# [Data under study]
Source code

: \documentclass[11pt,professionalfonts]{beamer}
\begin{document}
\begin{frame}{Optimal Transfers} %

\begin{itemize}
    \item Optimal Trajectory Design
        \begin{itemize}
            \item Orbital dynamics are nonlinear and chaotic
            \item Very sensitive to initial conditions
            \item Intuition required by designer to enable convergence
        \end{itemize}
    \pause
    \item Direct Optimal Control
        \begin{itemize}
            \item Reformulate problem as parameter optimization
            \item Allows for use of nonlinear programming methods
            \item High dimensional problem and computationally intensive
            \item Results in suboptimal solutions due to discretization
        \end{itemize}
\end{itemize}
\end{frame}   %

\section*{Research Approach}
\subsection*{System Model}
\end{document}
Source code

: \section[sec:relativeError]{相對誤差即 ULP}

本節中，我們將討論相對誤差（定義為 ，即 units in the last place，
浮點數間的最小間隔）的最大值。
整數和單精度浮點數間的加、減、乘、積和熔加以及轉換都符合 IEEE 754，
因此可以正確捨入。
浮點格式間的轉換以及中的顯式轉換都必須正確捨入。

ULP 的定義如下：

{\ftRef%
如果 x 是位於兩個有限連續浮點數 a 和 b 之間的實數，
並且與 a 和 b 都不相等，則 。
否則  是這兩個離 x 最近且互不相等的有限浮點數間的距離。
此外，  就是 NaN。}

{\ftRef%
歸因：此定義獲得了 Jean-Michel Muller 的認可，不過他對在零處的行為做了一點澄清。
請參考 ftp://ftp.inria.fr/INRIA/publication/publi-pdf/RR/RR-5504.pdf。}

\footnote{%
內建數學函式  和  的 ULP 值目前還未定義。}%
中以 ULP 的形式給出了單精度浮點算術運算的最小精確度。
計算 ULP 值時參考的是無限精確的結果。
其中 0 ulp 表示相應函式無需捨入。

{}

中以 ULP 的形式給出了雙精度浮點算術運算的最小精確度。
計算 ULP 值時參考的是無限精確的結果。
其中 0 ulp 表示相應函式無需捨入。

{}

---

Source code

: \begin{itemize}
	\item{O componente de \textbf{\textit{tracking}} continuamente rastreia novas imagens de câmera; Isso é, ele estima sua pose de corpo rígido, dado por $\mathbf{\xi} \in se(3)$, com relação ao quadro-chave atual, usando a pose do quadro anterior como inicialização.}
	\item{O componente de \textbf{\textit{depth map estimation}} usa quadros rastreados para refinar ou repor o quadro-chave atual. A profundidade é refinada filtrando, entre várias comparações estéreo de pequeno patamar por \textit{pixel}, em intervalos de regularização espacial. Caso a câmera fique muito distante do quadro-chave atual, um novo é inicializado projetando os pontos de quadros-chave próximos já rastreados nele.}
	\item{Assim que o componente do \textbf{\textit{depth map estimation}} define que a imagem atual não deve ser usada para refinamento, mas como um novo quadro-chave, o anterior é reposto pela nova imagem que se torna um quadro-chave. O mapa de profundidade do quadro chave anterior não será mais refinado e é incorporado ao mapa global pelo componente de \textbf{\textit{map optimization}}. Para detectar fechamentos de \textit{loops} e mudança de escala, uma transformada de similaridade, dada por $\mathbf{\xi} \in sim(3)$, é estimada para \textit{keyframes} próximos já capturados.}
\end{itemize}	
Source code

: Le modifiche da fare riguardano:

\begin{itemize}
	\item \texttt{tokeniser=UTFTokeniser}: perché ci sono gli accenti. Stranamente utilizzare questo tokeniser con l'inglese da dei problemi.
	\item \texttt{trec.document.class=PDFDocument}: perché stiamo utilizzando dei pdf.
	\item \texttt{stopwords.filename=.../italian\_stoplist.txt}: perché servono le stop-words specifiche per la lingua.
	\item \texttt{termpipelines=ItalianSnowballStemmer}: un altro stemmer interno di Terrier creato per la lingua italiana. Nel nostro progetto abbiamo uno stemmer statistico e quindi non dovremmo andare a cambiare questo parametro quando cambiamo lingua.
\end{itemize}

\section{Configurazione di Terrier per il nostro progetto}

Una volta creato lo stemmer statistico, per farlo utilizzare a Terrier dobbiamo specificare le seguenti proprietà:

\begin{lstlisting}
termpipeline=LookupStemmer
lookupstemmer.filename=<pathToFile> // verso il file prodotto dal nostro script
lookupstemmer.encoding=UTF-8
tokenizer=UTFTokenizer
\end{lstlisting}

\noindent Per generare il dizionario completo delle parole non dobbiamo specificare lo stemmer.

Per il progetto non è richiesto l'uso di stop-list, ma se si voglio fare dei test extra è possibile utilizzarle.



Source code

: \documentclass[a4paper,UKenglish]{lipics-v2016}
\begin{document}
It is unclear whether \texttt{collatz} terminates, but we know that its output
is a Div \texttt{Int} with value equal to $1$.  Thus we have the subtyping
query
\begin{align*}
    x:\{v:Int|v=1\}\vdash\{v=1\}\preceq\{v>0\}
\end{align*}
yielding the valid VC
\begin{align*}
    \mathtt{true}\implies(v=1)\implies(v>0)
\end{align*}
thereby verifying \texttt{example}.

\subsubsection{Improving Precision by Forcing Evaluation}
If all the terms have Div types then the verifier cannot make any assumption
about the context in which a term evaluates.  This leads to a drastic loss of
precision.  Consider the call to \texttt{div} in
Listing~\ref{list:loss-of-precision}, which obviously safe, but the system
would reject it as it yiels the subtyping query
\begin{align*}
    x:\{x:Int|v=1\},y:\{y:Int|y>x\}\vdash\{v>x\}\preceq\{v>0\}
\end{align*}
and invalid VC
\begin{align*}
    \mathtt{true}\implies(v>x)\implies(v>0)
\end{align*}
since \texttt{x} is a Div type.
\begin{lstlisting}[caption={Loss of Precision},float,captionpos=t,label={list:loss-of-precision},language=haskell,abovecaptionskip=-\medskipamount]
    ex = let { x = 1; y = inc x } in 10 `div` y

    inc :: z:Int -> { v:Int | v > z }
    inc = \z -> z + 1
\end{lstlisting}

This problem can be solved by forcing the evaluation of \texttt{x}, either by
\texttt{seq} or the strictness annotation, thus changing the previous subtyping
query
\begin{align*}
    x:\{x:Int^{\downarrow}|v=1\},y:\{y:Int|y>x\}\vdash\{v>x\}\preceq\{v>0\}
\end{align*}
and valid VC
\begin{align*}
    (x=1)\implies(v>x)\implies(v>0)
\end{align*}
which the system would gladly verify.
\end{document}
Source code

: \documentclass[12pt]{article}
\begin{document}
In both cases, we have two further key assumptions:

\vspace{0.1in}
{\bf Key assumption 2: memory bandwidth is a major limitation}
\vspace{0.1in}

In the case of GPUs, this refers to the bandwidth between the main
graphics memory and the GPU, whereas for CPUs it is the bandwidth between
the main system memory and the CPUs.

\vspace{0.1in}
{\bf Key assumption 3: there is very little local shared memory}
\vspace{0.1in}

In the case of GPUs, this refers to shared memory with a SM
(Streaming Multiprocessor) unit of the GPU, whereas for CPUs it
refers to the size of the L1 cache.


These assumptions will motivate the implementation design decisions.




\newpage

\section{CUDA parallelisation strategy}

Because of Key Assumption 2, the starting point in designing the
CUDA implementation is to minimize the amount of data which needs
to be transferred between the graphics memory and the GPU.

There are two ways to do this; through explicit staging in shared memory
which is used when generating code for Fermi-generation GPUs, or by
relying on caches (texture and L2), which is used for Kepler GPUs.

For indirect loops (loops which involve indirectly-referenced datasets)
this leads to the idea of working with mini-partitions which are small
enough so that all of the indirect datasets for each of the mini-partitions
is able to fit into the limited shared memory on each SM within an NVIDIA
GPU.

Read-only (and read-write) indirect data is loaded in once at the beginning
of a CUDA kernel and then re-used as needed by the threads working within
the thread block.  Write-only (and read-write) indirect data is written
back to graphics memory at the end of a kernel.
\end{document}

# [Problem details]
Only lines containing the string "questo" are needed. Pull each of them out of the records above.

# [Solution below]
	\item \texttt{tokeniser=UTFTokeniser}: perché ci sono gli accenti. Stranamente utilizzare questo tokeniser con l'inglese da dei problemi.
	\item \texttt{termpipelines=ItalianSnowballStemmer}: un altro stemmer interno di Terrier creato per la lingua italiana. Nel nostro progetto abbiamo uno stemmer statistico e quindi non dovremmo andare a cambiare questo parametro quando cambiamo lingua.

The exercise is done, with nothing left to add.